Sasha Duerr is an Oakland-based artist, designer, and professor at the California College of the Arts with a joint appointment in textiles and fine arts. In 2007 she founded the Permacouture Institute, an organization dedicated to exploring fashion and textiles from the ground up using sustainable, plant-based methods. Her three books span from practical beginner guides to expansive color theory, all rooted in the idea that the natural world offers an endless, renewable palette for creative work.

Natural Color

Sasha Duerr · 272 pages · 2016 · Easy

Themes: seasonal plant dyeing, shibori and dip-dye techniques, sustainable textile art, home and wardrobe projects, foraging dye materials

A beautifully photographed, seasonally organized guide to making plant-based dyes from fruits, flowers, trees, and herbs, with over two dozen projects for your home and wardrobe.

Why Start Here

Natural Color is the book where Duerr’s years of teaching, research, and hands-on studio work come together in the most accessible form. The book is organized by season, which gives it a natural rhythm: you start with the materials available around you right now and expand from there. Spring offers fresh greens from new growth, summer brings vibrant flower dyes, autumn introduces rich bark and root tones, and winter focuses on preserved materials and pantry staples.
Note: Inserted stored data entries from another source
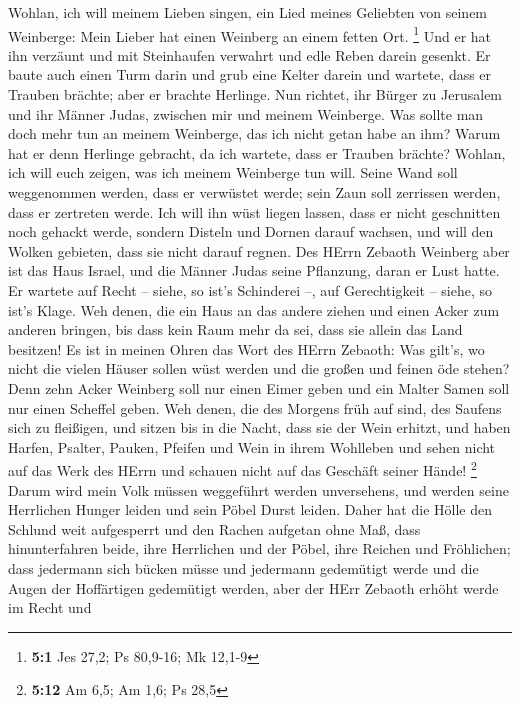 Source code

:  Wohlan, ich will meinem Lieben singen, ein Lied meines
Geliebten von seinem Weinberge: Mein Lieber hat einen Weinberg an einem
fetten Ort. \footnote{\textbf{5:1} Jes 27,2; Ps 80,9-16; Mk 12,1-9}
 Und er hat ihn verzäunt und mit Steinhaufen verwahrt und
edle Reben darein gesenkt. Er baute auch einen Turm darin und grub eine
Kelter darein und wartete, dass er Trauben brächte; aber er brachte
Herlinge.  Nun richtet, ihr Bürger zu Jerusalem und ihr
Männer Judas, zwischen mir und meinem Weinberge.  Was sollte
man doch mehr tun an meinem Weinberge, das ich nicht getan habe an ihm?
Warum hat er denn Herlinge gebracht, da ich wartete, dass er Trauben
brächte?  Wohlan, ich will euch zeigen, was ich meinem
Weinberge tun will. Seine Wand soll weggenommen werden, dass er
verwüstet werde; sein Zaun soll zerrissen werden, dass er zertreten
werde.  Ich will ihn wüst liegen lassen, dass er nicht
geschnitten noch gehackt werde, sondern Disteln und Dornen darauf
wachsen, und will den Wolken gebieten, dass sie nicht darauf regnen.
 Des HErrn Zebaoth Weinberg aber ist das Haus Israel, und
die Männer Judas seine Pflanzung, daran er Lust hatte. Er wartete auf
Recht -- siehe, so ist's Schinderei --, auf Gerechtigkeit -- siehe, so
ist's Klage.  Weh denen, die ein Haus an das andere ziehen
und einen Acker zum anderen bringen, bis dass kein Raum mehr da sei,
dass sie allein das Land besitzen!  Es ist in meinen Ohren
das Wort des HErrn Zebaoth: Was gilt's, wo nicht die vielen Häuser
sollen wüst werden und die großen und feinen öde stehen? 
Denn zehn Acker Weinberg soll nur einen Eimer geben und ein Malter Samen
soll nur einen Scheffel geben.  Weh denen, die des Morgens
früh auf sind, des Saufens sich zu fleißigen, und sitzen bis in die
Nacht, dass sie der Wein erhitzt,  und haben Harfen,
Psalter, Pauken, Pfeifen und Wein in ihrem Wohlleben und sehen nicht auf
das Werk des HErrn und schauen nicht auf das Geschäft seiner Hände!
\footnote{\textbf{5:12} Am 6,5; Am 1,6; Ps 28,5}  Darum
wird mein Volk müssen weggeführt werden unversehens, und werden seine
Herrlichen Hunger leiden und sein Pöbel Durst leiden. 
Daher hat die Hölle den Schlund weit aufgesperrt und den Rachen aufgetan
ohne Maß, dass hinunterfahren beide, ihre Herrlichen und der Pöbel, ihre
Reichen und Fröhlichen;  dass jedermann sich bücken müsse
und jedermann gedemütigt werde und die Augen der Hoffärtigen gedemütigt
werden,  aber der HErr Zebaoth erhöht werde im Recht und
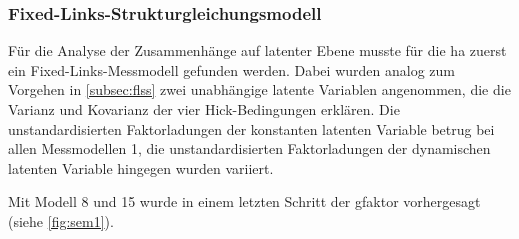 \documentclass[11pt, twoside, a4paper]{book}		%
\begin{document}
\subsubsection*{Fixed-Links-Strukturgleichungsmodell}

Für die Analyse der Zusammenhänge auf latenter Ebene musste für die \gls{ha} zuerst ein Fixed-Links-Messmodell gefunden werden. Dabei wurden analog zum Vorgehen in \autoref{subsec:flss} zwei unabhängige latente Variablen angenommen, die die Varianz und Kovarianz der vier Hick-Bedingungen erklären. Die unstandardisierten Faktorladungen der konstanten latenten Variable betrug bei allen Messmodellen 1, die unstandardisierten Faktorladungen der dynamischen latenten Variable hingegen wurden variiert.



\clearpage

Mit Modell 8 und 15 wurde in einem letzten Schritt der \gls{gfaktor} vorhergesagt (siehe \autoref{fig:sem1}).
\end{document}

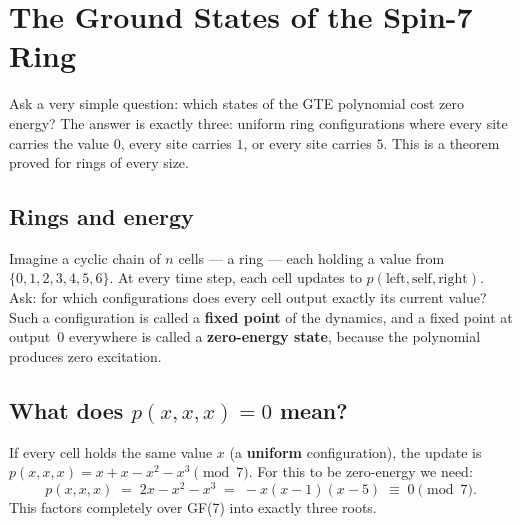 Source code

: \documentclass[11pt,a4paper]{article}
\newcommand{\term}[1]{\textbf{#1}}
\begin{document}
\section{The Ground States of the Spin-7 Ring}
\label{sec:ground}

\begin{tcolorbox}[colback=boxblue,colframe=blue!40!black,title=Key idea]
Ask a very simple question: which states of the GTE polynomial cost zero
energy?  The answer is exactly three: uniform ring configurations where
every site carries the value $0$, every site carries $1$, or every site
carries $5$.  This is a theorem proved for rings of every size.
\end{tcolorbox}

\subsection{Rings and energy}

Imagine a cyclic chain of $n$ cells --- a ring --- each holding a value
from $\{0,1,2,3,4,5,6\}$.  At every time step, each cell updates to
$p(\text{left}, \text{self}, \text{right})$.  Ask: for which configurations
does every cell output exactly its current value?  Such a configuration is
called a \term{fixed point} of the dynamics, and a fixed point at output~$0$
everywhere is called a \term{zero-energy state}, because the polynomial
produces zero excitation.

\subsection{What does $p(x,x,x) = 0$ mean?}

If every cell holds the same value $x$ (a \term{uniform} configuration),
the update is $p(x,x,x) = x + x - x^2 - x^3 \pmod 7$.  For this to be
zero-energy we need:
\begin{equation}
  p(x,x,x) \;=\; 2x - x^2 - x^3 \;=\; -x(x-1)(x-5) \;\equiv\; 0
  \pmod{7}.
  \label{eq:ground}
\end{equation}
This factors completely over GF(7) into exactly three roots.
\end{document}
Each season includes dye recipes with clear ingredient lists and step-by-step instructions, followed by projects that put those colors to use. You learn shibori, dip-dye, block printing, and other techniques not as abstract exercises but as ways to make something you will actually wear or display. The photography by Aya Brackett is both gorgeous and practical, helping you understand what each stage of the dyeing process should look like.

What to Expect

At 272 pages, this is a substantial guide that never feels dense. Duerr writes with the clarity of someone who has taught hundreds of workshops. The seasonal structure means you can start wherever you are in the year rather than reading front to back. If you want a single book that combines reliable technique with creative inspiration and a sustainable philosophy, this is the strongest entry point into her work.

Alternatives

The Handbook of Natural Plant Dyes (2011, 192 pages) is Duerr’s first book and takes a simpler, more recipe-driven approach. It focuses on using everyday materials like acorns, blackberries, and coffee to dye fabric, paper, and even leather. A good pick if you want something shorter and more focused on kitchen-scrap dyeing.

Natural Palettes (2020, 448 pages) is a large-format color reference with twenty-five palettes and five hundred natural color swatches. It is more of an inspirational and theoretical resource than a how-to guide, best suited for designers and artists who already have dyeing experience and want to deepen their understanding of plant-based color systems.